Er wordt een decibelmeter bij een grote luidspreker gehouden. 20 meter verderop staat ook iemand met een decibelmeter. Wat zal de man die verderop staat meten?
A
Hetzelfde aantal dB
B
Een hoger aantal dB
C
Een lager aantal dB

Slide 26 - Quiz


 Albert ziet op 272 m boven zijn hoofd een vuurpijl ontploffen. Hoeveel seconden later hoort hij de knal?

Albert hoort ---------- seconde later de knal.

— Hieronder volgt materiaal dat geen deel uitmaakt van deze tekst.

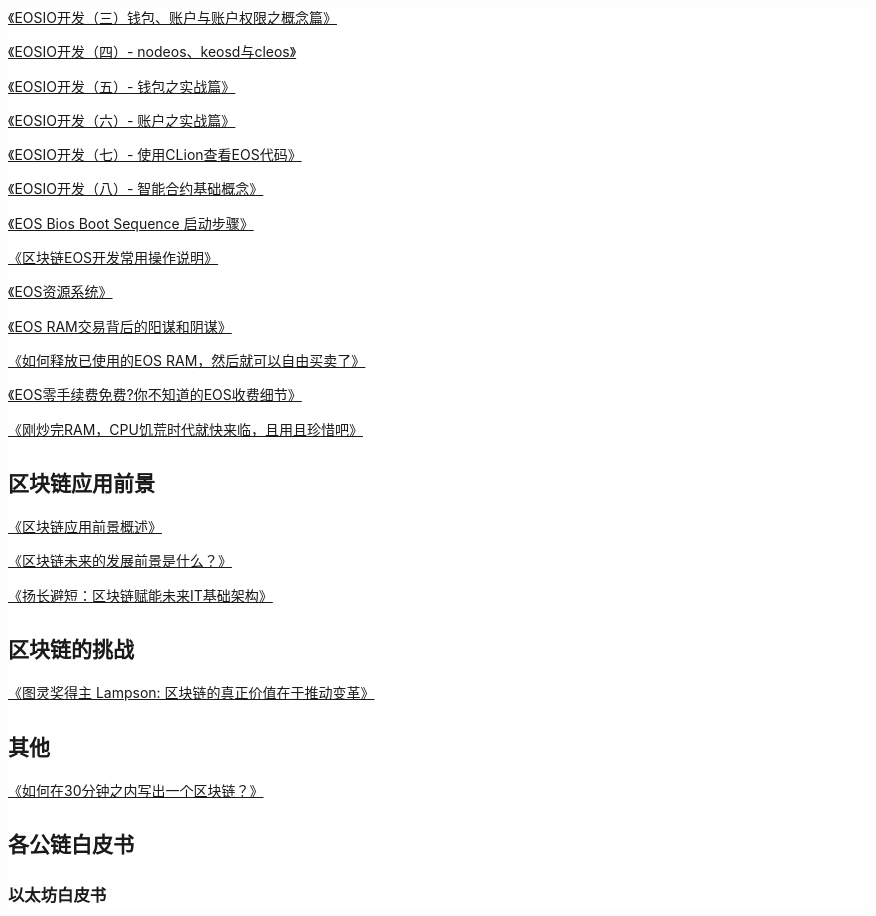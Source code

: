 [《EOSIO开发（三）钱包、账户与账户权限之概念篇》](https://blog.csdn.net/yhc166188/article/details/81676104)

[《EOSIO开发（四）- nodeos、keosd与cleos》](https://blog.csdn.net/yhc166188/article/details/81676241)

[《EOSIO开发（五）- 钱包之实战篇》](https://blog.csdn.net/yhc166188/article/details/81676340)

[《EOSIO开发（六）- 账户之实战篇》](https://blog.csdn.net/yhc166188/article/details/81676519)

[《EOSIO开发（七）- 使用CLion查看EOS代码》](https://blog.csdn.net/yhc166188/article/details/81676623)

[《EOSIO开发（八）- 智能合约基础概念》](https://blog.csdn.net/yhc166188/article/details/81676664)

[《EOS Bios Boot Sequence 启动步骤》](https://blog.csdn.net/yhc166188/article/details/81676772)

[《区块链EOS开发常用操作说明》](https://blog.csdn.net/yhc166188/article/details/81843569)

[《EOS资源系统》](https://blog.csdn.net/yhc166188/article/details/81837316)

[《EOS RAM交易背后的阳谋和阴谋》](https://blog.csdn.net/yhc166188/article/details/81712667)

[《如何释放已使用的EOS RAM，然后就可以自由买卖了》](https://blog.csdn.net/yhc166188/article/details/81712769)

[《EOS零手续费免费?你不知道的EOS收费细节》](https://blog.csdn.net/yhc166188/article/details/81712937)

[《刚炒完RAM，CPU饥荒时代就快来临，且用且珍惜吧》](https://blog.csdn.net/yhc166188/article/details/81713051)



## 区块链应用前景



[《区块链应用前景概述》](https://blog.csdn.net/yhc166188/article/details/79831054)

[《区块链未来的发展前景是什么？》](https://blog.csdn.net/weixin_44172023/article/details/90257093?depth_1-utm_source=distribute.pc_relevant.none-task&utm_source=distribute.pc_relevant.none-task)

[《扬长避短：区块链赋能未来IT基础架构》](https://zhuanlan.zhihu.com/p/66638730)



## 区块链的挑战



[《图灵奖得主 Lampson: 区块链的真正价值在于推动变革》](https://zhuanlan.zhihu.com/p/49059750)



## 其他



[《如何在30分钟之内写出一个区块链？》](https://zhuanlan.zhihu.com/p/33116877)



## 各公链白皮书



### 以太坊白皮书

Vul alleen het getal in, op 2 decimalen nauwkeurig, zonder de eenheid. Gebruik in je antwoord geen punt, maar een komma.


Slide 27 - Open question


Een snaar trilt 1200 keer per minuut. 
Bereken de frequentie.

De frequentie van de snaar is ---------- Hertz.

Rond je antwoord af op een heel getal. Vul alleen het getal in zonder eenheid.



Slide 28 - Open question


Een boot gebruikt een sonar om de diepte van de zee te meten.
Hoeveel tijd zit er tussen het uitzenden van het signaal en de ontvangen echo als de zee 3 km diep is?

Tussen het signaal en de ontvangen echo zit een tijd van --------- seconden.

Rond je antwoord af op een heel getal. Vul alleen het getal in zonder eenheid.

Slide 29 - Open question


Albert staat tegenover een hoge muur.
Als hij schreeuwt hoort hij 1,4 seconde later de echo van die schreeuw weer terugkomen. Hoe meter staat Albert van de muur?

Albert staat --------- meter van de muur.

Rond je antwoord af op een heel getal. Vul alleen het getal in zonder eenheid.

Slide 30 - Open question


Bij een saxsolo van Candy Dulfer meet Tom op vijf meter afstand van het podium een geluidssterkte van 93 dB. Even later doen er nog zeven andere saxofonisten mee die allen even hard spelen als Candy. 
Wat zal de dB-meter nu aangeven?    De dB-meter geeft ---------- dB aan.

Rond je antwoord af op een heel getal. Vul alleen het getal in zonder eenheid.